Return each record word for word and omit the pictures.

== Data section ==

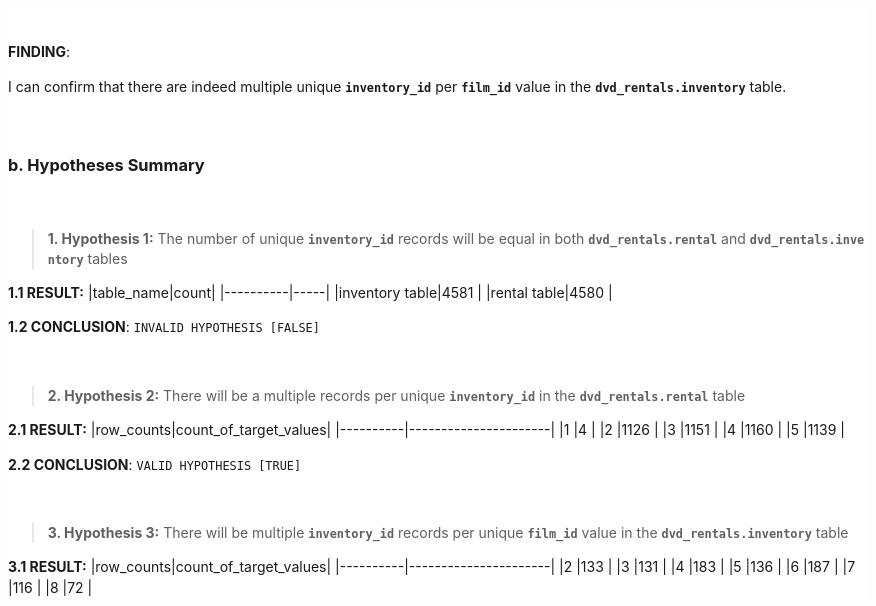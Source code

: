 <br /> 

**FINDING**: 

I can confirm that there are indeed multiple unique **```inventory_id```** per **```film_id```** value in the **```dvd_rentals.inventory```** table.

<br /> 

### **b. Hypotheses Summary**
<br /> 

> **1. Hypothesis 1:** The number of unique **```inventory_id```** records will be equal in both **```dvd_rentals.rental```** and **```dvd_rentals.inventory```** tables

**1.1 RESULT:** 
|table_name|count|
|----------|-----|
|inventory table|4581 |
|rental table|4580 |

**1.2 CONCLUSION**: ```INVALID HYPOTHESIS [FALSE]```

<br /> 

> **2. Hypothesis 2:** There will be a multiple records per unique **```inventory_id```** in the **```dvd_rentals.rental```** table

**2.1 RESULT:** 
|row_counts|count_of_target_values|
|----------|----------------------|
|1         |4                     |
|2         |1126                  |
|3         |1151                  |
|4         |1160                  |
|5         |1139                  |

**2.2 CONCLUSION**: ```VALID HYPOTHESIS [TRUE]```

<br /> 

> **3. Hypothesis 3:** There will be multiple **```inventory_id```** records per unique **```film_id```** value in the **```dvd_rentals.inventory```** table

**3.1 RESULT:**
|row_counts|count_of_target_values|
|----------|----------------------|
|2         |133                   |
|3         |131                   |
|4         |183                   |
|5         |136                   |
|6         |187                   |
|7         |116                   |
|8         |72                    |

===

▶ [Response to the task]:
Source code

: <br /> 

**FINDING**: 

I can confirm that there are indeed multiple unique **```inventory_id```** per **```film_id```** value in the **```dvd_rentals.inventory```** table.

<br /> 

### **b. Hypotheses Summary**
<br /> 

> **1. Hypothesis 1:** The number of unique **```inventory_id```** records will be equal in both **```dvd_rentals.rental```** and **```dvd_rentals.inventory```** tables

**1.1 RESULT:** 
|table_name|count|
|----------|-----|
|inventory table|4581 |
|rental table|4580 |

**1.2 CONCLUSION**: ```INVALID HYPOTHESIS [FALSE]```

<br /> 

> **2. Hypothesis 2:** There will be a multiple records per unique **```inventory_id```** in the **```dvd_rentals.rental```** table

**2.1 RESULT:** 
|row_counts|count_of_target_values|
|----------|----------------------|
|1         |4                     |
|2         |1126                  |
|3         |1151                  |
|4         |1160                  |
|5         |1139                  |

**2.2 CONCLUSION**: ```VALID HYPOTHESIS [TRUE]```

<br /> 

> **3. Hypothesis 3:** There will be multiple **```inventory_id```** records per unique **```film_id```** value in the **```dvd_rentals.inventory```** table

**3.1 RESULT:**
|row_counts|count_of_target_values|
|----------|----------------------|
|2         |133                   |
|3         |131                   |
|4         |183                   |
|5         |136                   |
|6         |187                   |
|7         |116                   |
|8         |72                    |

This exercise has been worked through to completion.